Van Nieuwenhuyse J P, Clapuyt P, Malghem J, Everarts P, Melin J, Pauwels S, Brichard B, Ninane J, Vermylen C, Cornu G
Department of Radiology and Medical Imaging, Cliniques Universitaires St-Luc, University of Louvain Medical School, Brussels, Belgium.
Pediatr Radiol. 1996 Oct;26(10):734-8. doi: 10.1007/BF01383393.
The lack of a consensus in the literature on the imaging strategy in Langerhans cell histiocytosis (LCH) bone lesions in childhood.
To evaluate the relative value of radionuclide bone scan (RBS) and radiographic skeletal survey (RSS) in the detection of LCH bone lesions, both in the initial work-up of the disease and during the follow-up period.
Ten children with bone lesions evaluated by means of RSS and RBS in a retrospective study (1984-1993).
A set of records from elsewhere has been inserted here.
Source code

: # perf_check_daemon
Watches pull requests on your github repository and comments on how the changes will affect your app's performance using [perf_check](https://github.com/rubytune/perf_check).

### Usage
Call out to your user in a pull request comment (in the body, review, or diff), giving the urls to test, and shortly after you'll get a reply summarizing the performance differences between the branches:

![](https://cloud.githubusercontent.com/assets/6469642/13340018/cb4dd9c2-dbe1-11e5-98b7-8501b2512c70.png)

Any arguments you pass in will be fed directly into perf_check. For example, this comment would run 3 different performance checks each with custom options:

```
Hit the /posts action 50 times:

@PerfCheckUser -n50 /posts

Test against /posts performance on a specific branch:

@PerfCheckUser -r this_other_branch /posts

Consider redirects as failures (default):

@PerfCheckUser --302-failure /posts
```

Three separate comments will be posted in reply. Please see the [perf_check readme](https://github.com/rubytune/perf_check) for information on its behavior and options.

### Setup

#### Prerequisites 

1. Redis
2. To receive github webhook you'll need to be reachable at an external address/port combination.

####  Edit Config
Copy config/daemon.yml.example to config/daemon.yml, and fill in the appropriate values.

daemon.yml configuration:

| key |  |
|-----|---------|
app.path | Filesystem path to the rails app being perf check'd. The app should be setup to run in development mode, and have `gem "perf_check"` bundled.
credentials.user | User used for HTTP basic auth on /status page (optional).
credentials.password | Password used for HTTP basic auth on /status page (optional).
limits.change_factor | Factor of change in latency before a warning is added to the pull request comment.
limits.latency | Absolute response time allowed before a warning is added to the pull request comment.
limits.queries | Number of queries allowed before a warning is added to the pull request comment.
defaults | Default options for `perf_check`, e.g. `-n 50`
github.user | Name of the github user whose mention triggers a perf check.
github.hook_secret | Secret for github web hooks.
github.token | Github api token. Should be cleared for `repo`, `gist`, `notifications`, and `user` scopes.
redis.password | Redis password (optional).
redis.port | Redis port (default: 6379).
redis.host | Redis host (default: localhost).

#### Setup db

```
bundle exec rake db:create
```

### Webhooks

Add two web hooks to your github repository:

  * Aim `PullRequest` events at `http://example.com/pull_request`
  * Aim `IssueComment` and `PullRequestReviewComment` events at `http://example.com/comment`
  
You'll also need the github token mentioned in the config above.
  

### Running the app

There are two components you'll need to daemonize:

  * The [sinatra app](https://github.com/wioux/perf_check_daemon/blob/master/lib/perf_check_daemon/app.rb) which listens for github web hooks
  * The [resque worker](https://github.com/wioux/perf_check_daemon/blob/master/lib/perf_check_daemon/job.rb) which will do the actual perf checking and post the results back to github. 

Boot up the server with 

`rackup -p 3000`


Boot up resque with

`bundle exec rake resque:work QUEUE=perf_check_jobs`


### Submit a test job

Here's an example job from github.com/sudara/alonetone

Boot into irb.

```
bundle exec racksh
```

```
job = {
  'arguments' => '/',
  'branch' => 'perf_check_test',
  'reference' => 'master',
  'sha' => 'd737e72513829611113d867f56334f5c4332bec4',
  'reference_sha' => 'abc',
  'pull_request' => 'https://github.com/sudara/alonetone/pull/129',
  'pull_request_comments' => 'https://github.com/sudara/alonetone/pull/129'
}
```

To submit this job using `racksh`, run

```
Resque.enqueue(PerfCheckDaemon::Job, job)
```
Fifty radiologically and/or scintigraphically abnormal foci were detected: 27 anomalies in the initial work-up (12 by both RSS and RBS, 8 by RSS only and 7 by RBS only) and 23 additional anomalies during follow-up (10 by both RSS and RBS, 10 by RSS only and 3 by RBS only). RSS+/RBS- lesions (n = 18) are more frequently encountered in the skull (P = 0.038), and more frequently lack radiologic signs of osteoblastic activity (P = 0.020), than RSS+/RBS+ lesions (n = 22). RSS-/ RBS+ abnormalities (n = 10) were most frequently insignificant.
In the initial work-up both RSS and RBS should be carried out, while in the follow-up only RSS should be performed.